If you had to lead the development of a software product, you probably wondered - how to help the team move faster? And how do you know how fast you are moving?



It seems logical to use metrics to answer such questions. After all, we have been using them for a long time and successfully for the software products themselves. There are performance metrics, production server load, uptime. There are also product metrics based on user behavior such as conversion and retention. The benefit of metrics is not only a clearer understanding of the current state, but more importantly, in providing feedback.
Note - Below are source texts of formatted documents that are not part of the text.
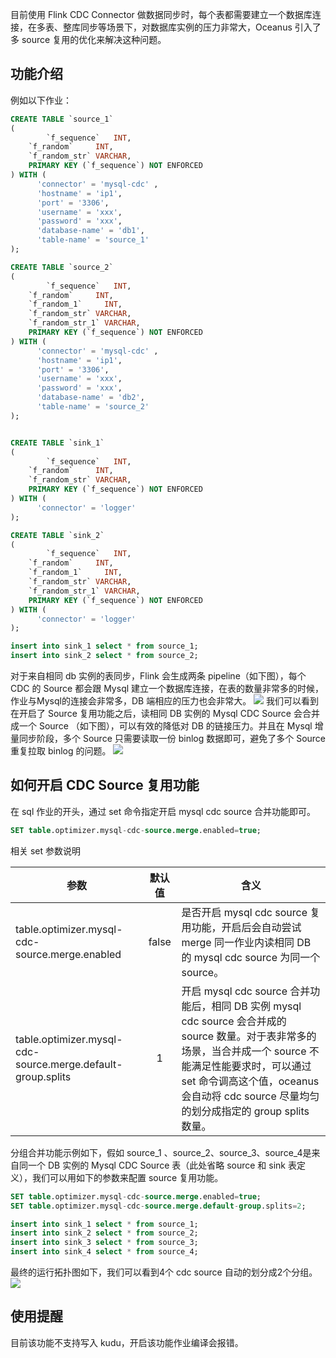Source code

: 目前使用 Flink CDC Connector 做数据同步时，每个表都需要建立一个数据库连接，在多表、整库同步等场景下，对数据库实例的压力非常大，Oceanus 引入了多 source 复用的优化来解决这种问题。
## 功能介绍
例如以下作业：
```sql
CREATE TABLE `source_1`
(
		`f_sequence`   INT,
    `f_random`     INT,
    `f_random_str` VARCHAR,
    PRIMARY KEY (`f_sequence`) NOT ENFORCED
) WITH (
      'connector' = 'mysql-cdc' ,
      'hostname' = 'ip1',
      'port' = '3306',
      'username' = 'xxx',
      'password' = 'xxx',
      'database-name' = 'db1',
      'table-name' = 'source_1'
);

CREATE TABLE `source_2`
(
		`f_sequence`   INT,
    `f_random`     INT,
    `f_random_1`     INT,
    `f_random_str` VARCHAR,
    `f_random_str_1` VARCHAR,
    PRIMARY KEY (`f_sequence`) NOT ENFORCED
) WITH (
      'connector' = 'mysql-cdc' ,
      'hostname' = 'ip1',
      'port' = '3306',
      'username' = 'xxx',
      'password' = 'xxx',
      'database-name' = 'db2',
      'table-name' = 'source_2'
);


CREATE TABLE `sink_1`
(
		`f_sequence`   INT,
    `f_random`     INT,
    `f_random_str` VARCHAR,
    PRIMARY KEY (`f_sequence`) NOT ENFORCED
) WITH (
      'connector' = 'logger'
);

CREATE TABLE `sink_2`
(
		`f_sequence`   INT,
    `f_random`     INT,
    `f_random_1`     INT,
    `f_random_str` VARCHAR,
    `f_random_str_1` VARCHAR,
    PRIMARY KEY (`f_sequence`) NOT ENFORCED
) WITH (
      'connector' = 'logger'
);

insert into sink_1 select * from source_1;
insert into sink_2 select * from source_2;
```
对于来自相同 db 实例的表同步，Flink 会生成两条 pipeline（如下图），每个 CDC 的 Source 都会跟 Mysql 建立一个数据库连接，在表的数量非常多的时候，作业与Mysql的连接会非常多，DB 端相应的压力也会非常大。
![](https://qcloudimg.tencent-cloud.cn/raw/1e4923e083f66afc48d0b3aa62dd6bfb.png)
我们可以看到在开启了 Source 复用功能之后，读相同 DB 实例的 Mysql CDC Source 会合并成一个 Source （如下图），可以有效的降低对 DB 的链接压力。并且在 Mysql 增量同步阶段，多个 Source 只需要读取一份 binlog 数据即可，避免了多个 Source 重复拉取 binlog 的问题。
![](https://qcloudimg.tencent-cloud.cn/raw/7ac17662c3c7df8428197823131ca09f.png)

## 如何开启 CDC Source 复用功能
在 sql 作业的开头，通过 set 命令指定开启 mysql cdc source 合并功能即可。
``` sql
SET table.optimizer.mysql-cdc-source.merge.enabled=true;
```
相关 set 参数说明

|                       参数                                      | 默认值 | 含义                                                         |
| ----------------------------------------------------------- | :----: | ------------------------------------------------------------ |
| table.optimizer.mysql-cdc-source.merge.enabled              | false  | 是否开启 mysql cdc source 复用功能，开启后会自动尝试 merge 同一作业内读相同 DB 的 mysql cdc source 为同一个 source。 |
| table.optimizer.mysql-cdc-source.merge.default-group.splits |   1    | 开启 mysql cdc source 合并功能后，相同 DB 实例 mysql cdc source 会合并成的 source 数量。对于表非常多的场景，当合并成一个 source 不能满足性能要求时，可以通过 set 命令调高这个值，oceanus 会自动将 cdc source 尽量均匀的划分成指定的 group splits 数量。 |

分组合并功能示例如下，假如 source_1 、source_2、source_3、source_4是来自同一个 DB 实例的 Mysql CDC Source 表（此处省略 source 和 sink 表定义），我们可以用如下的参数来配置 source 复用功能。
```sql
SET table.optimizer.mysql-cdc-source.merge.enabled=true;
SET table.optimizer.mysql-cdc-source.merge.default-group.splits=2;

insert into sink_1 select * from source_1;
insert into sink_2 select * from source_2;
insert into sink_3 select * from source_3;
insert into sink_4 select * from source_4;
```
最终的运行拓扑图如下，我们可以看到4个 cdc source 自动的划分成2个分组。
![](https://qcloudimg.tencent-cloud.cn/raw/bf804ad054d8f99e32e22ef202a748e1.png)

## 使用提醒
目前该功能不支持写入 kudu，开启该功能作业编译会报错。
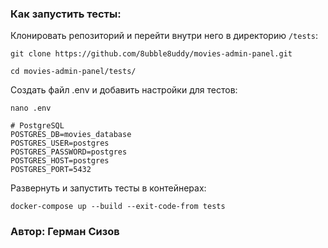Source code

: ### **Как запустить тесты:**

Клонировать репозиторий и перейти внутри него в директорию ```/tests```:
```
git clone https://github.com/8ubble8uddy/movies-admin-panel.git
```
```
cd movies-admin-panel/tests/
```

Создать файл .env и добавить настройки для тестов:
```
nano .env
```
```
# PostgreSQL
POSTGRES_DB=movies_database
POSTGRES_USER=postgres
POSTGRES_PASSWORD=postgres
POSTGRES_HOST=postgres
POSTGRES_PORT=5432
```

Развернуть и запустить тесты в контейнерах:
```
docker-compose up --build --exit-code-from tests
```

### Автор: Герман Сизов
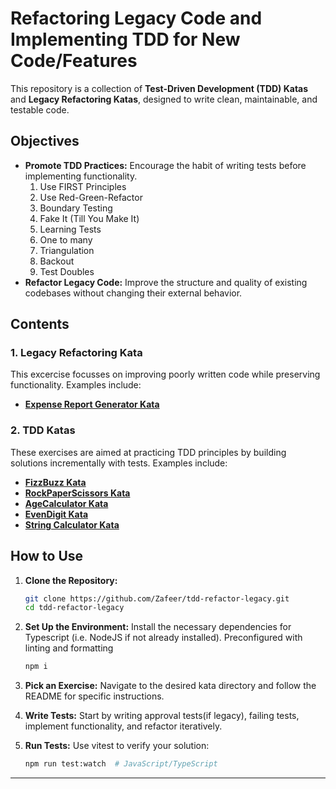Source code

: # Refactoring Legacy Code and Implementing TDD for New Code/Features

This repository is a collection of **Test-Driven Development (TDD) Katas** and **Legacy Refactoring Katas**, designed to write clean, maintainable, and testable code.

## Objectives

- **Promote TDD Practices:** Encourage the habit of writing tests before implementing functionality.
  1.  Use FIRST Principles
  2.  Use Red-Green-Refactor
  3.  Boundary Testing
  4.  Fake It (Till You Make It)
  5.  Learning Tests
  6.  One to many
  7.  Triangulation
  8.  Backout
  9.  Test Doubles
- **Refactor Legacy Code:** Improve the structure and quality of existing codebases without changing their external behavior.

## Contents

### 1. Legacy Refactoring Kata

This excercise focusses on improving poorly written code while preserving functionality. Examples include:

- [**Expense Report Generator Kata**](ExpenseReportKata)

### 2. TDD Katas

These exercises are aimed at practicing TDD principles by building solutions incrementally with tests. Examples include:

- [**FizzBuzz Kata**](FizzBuzzKata)
- [**RockPaperScissors Kata**](RockPaperScissorsKata)
- [**AgeCalculator Kata**](AgeCalculatorKata)
- [**EvenDigit Kata**](EvenDigitKata)
- [**String Calculator Kata**](StringCalculatorKata)

## How to Use

1. **Clone the Repository:**

   ```bash
   git clone https://github.com/Zafeer/tdd-refactor-legacy.git
   cd tdd-refactor-legacy
   ```

2. **Set Up the Environment:**
   Install the necessary dependencies for Typescript (i.e. NodeJS if not already installed).
   Preconfigured with linting and formatting

   ```bash
   npm i
   ```

3. **Pick an Exercise:**
   Navigate to the desired kata directory and follow the README for specific instructions.

4. **Write Tests:**
   Start by writing approval tests(if legacy), failing tests, implement functionality, and refactor iteratively.

5. **Run Tests:**
   Use vitest to verify your solution:
   ```bash
   npm run test:watch  # JavaScript/TypeScript
   ```

---
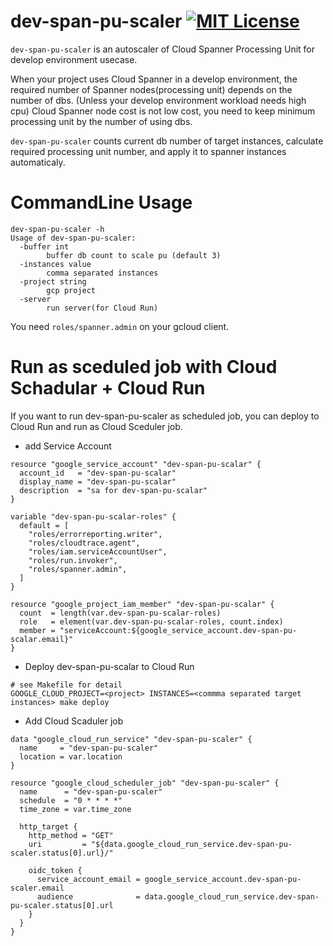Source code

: # dev-span-pu-scaler [![MIT License](http://img.shields.io/badge/license-MIT-blue.svg?style=flat-square)][license]

[license]: https://github.com/nakatamixi/dev-span-pu-scaler/blob/master/LICENSE

`dev-span-pu-scaler` is an autoscaler of Cloud Spanner Processing Unit for develop environment usecase.

When your project uses Cloud Spanner in a develop environment,
the required number of Spanner nodes(processing unit) depends on the number of dbs.
(Unless your develop environment workload needs high cpu)
Cloud Spanner node cost is not low cost,
you need to keep minimum processing unit by the number of using dbs.

`dev-span-pu-scaler` counts current db number of target instances, calculate required processing unit number, and apply it to spanner instances automaticaly.

# CommandLine Usage
```
dev-span-pu-scaler -h
Usage of dev-span-pu-scaler:
  -buffer int
    	buffer db count to scale pu (default 3)
  -instances value
    	comma separated instances
  -project string
    	gcp project
  -server
    	run server(for Cloud Run)
```
You need `roles/spanner.admin` on your gcloud client.

# Run as sceduled job with Cloud Schadular + Cloud Run

If you want to run dev-span-pu-scaler as scheduled job,
you can deploy to Cloud Run and run as Cloud Sceduler job.

- add Service Account
```
resource "google_service_account" "dev-span-pu-scalar" {
  account_id   = "dev-span-pu-scalar"
  display_name = "dev-span-pu-scalar"
  description  = "sa for dev-span-pu-scalar"
}

variable "dev-span-pu-scalar-roles" {
  default = [
    "roles/errorreporting.writer",
    "roles/cloudtrace.agent",
    "roles/iam.serviceAccountUser",
    "roles/run.invoker",
    "roles/spanner.admin",
  ]
}

resource "google_project_iam_member" "dev-span-pu-scalar" {
  count  = length(var.dev-span-pu-scalar-roles)
  role   = element(var.dev-span-pu-scalar-roles, count.index)
  member = "serviceAccount:${google_service_account.dev-span-pu-scalar.email}"
}
```
- Deploy dev-span-pu-scalar to Cloud Run
```
# see Makefile for detail
GOOGLE_CLOUD_PROJECT=<project> INSTANCES=<commma separated target instances> make deploy
```
- Add Cloud Scaduler job
```
data "google_cloud_run_service" "dev-span-pu-scaler" {
  name     = "dev-span-pu-scaler"
  location = var.location
}

resource "google_cloud_scheduler_job" "dev-span-pu-scaler" {
  name      = "dev-span-pu-scaler"
  schedule  = "0 * * * *"
  time_zone = var.time_zone

  http_target {
    http_method = "GET"
    uri         = "${data.google_cloud_run_service.dev-span-pu-scaler.status[0].url}/"

    oidc_token {
      service_account_email = google_service_account.dev-span-pu-scaler.email
      audience              = data.google_cloud_run_service.dev-span-pu-scaler.status[0].url
    }
  }
}
```
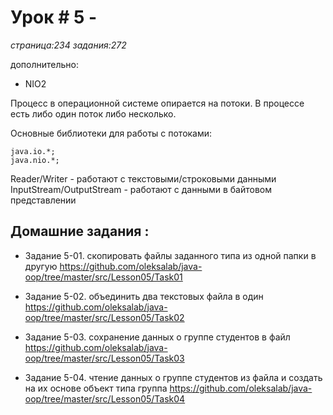 # Урок # 5 - 
_страница:234_
_задания:272_

дополнительно: 
- NIO2

Процесс в операционной системе опирается на потоки.
В процессе есть либо один поток либо несколько.

Основные библиотеки для работы с потоками:

```
java.io.*;
java.nio.*;
```

Reader/Writer - работают с текстовыми/строковыми данными
InputStream/OutputStream - работают с данными в байтовом представлении

## Домашние задания :

- Задание 5-01. скопировать файлы заданного типа из одной папки в другую
https://github.com/oleksalab/java-oop/tree/master/src/Lesson05/Task01

- Задание 5-02. объединить два текстовых файла в один
https://github.com/oleksalab/java-oop/tree/master/src/Lesson05/Task02

- Задание 5-03. сохранение данных о группе студентов в файл
https://github.com/oleksalab/java-oop/tree/master/src/Lesson05/Task03

- Задание 5-04. чтение данных о группе студентов из файла и создать на их основе объект типа группа
https://github.com/oleksalab/java-oop/tree/master/src/Lesson05/Task04

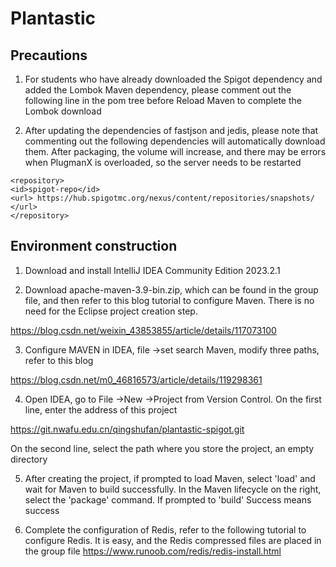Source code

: # Plantastic

## Precautions

1. For students who have already downloaded the Spigot dependency and added the Lombok Maven dependency, please comment out the following line in the pom tree before Reload Maven to complete the Lombok download

2. After updating the dependencies of fastjson and jedis, please note that commenting out the following dependencies will automatically download them. After packaging, the volume will increase, and there may be errors when PlugmanX is overloaded, so the server needs to be restarted

```
<repository>
<id>spigot-repo</id>
<url> https://hub.spigotmc.org/nexus/content/repositories/snapshots/ </url>
</repository>
```

## Environment construction

1. Download and install IntelliJ IDEA Community Edition 2023.2.1

2. Download apache-maven-3.9-bin.zip, which can be found in the group file, and then refer to this blog tutorial to configure Maven. There is no need for the Eclipse project creation step.

https://blog.csdn.net/weixin_43853855/article/details/117073100

3. Configure MAVEN in IDEA, file ->set search Maven, modify three paths, refer to this blog

https://blog.csdn.net/m0_46816573/article/details/119298361

4. Open IDEA, go to File ->New ->Project from Version Control. On the first line, enter the address of this project

https://git.nwafu.edu.cn/qingshufan/plantastic-spigot.git

On the second line, select the path where you store the project, an empty directory

5. After creating the project, if prompted to load Maven, select 'load' and wait for Maven to build successfully. In the Maven lifecycle on the right, select the 'package' command. If prompted to 'build'
   Success means success

6. Complete the configuration of Redis, refer to the following tutorial to configure Redis. It is easy, and the Redis compressed files are placed in the group file
   https://www.runoob.com/redis/redis-install.html
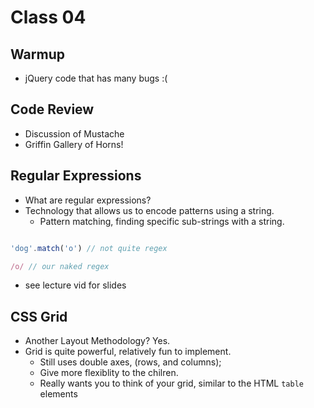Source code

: # Class 04

## Warmup
- jQuery code that has many bugs :(

## Code Review
- Discussion of Mustache
- Griffin Gallery of Horns!

## Regular Expressions
- What are regular expressions?
- Technology that allows us to encode patterns using a string.
  - Pattern matching, finding specific sub-strings with a string.

```js

'dog'.match('o') // not quite regex

/o/ // our naked regex
```

- see lecture vid for slides

## CSS Grid
- Another Layout Methodology? Yes.
- Grid is quite powerful, relatively fun to implement.
  - Still uses double axes, (rows, and columns);
  - Give more flexiblity to the chilren.
  - Really wants you to think of your grid, similar to the HTML `table` elements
You make a change to improve on something, and you can see by the metrics how much improvement (or deterioration) you get. Popular programming wisdom says: every optimization of program performance must start with measurement, and that makes a lot of sense.



Since we can successfully apply metrics to software products themselves, why not apply them to the speed of development of those products? In this case, we could try some improvements in the processes and visually see if they help to move faster. And the problem of determining a fair salary for programmers would also be simplified. What metrics could you use?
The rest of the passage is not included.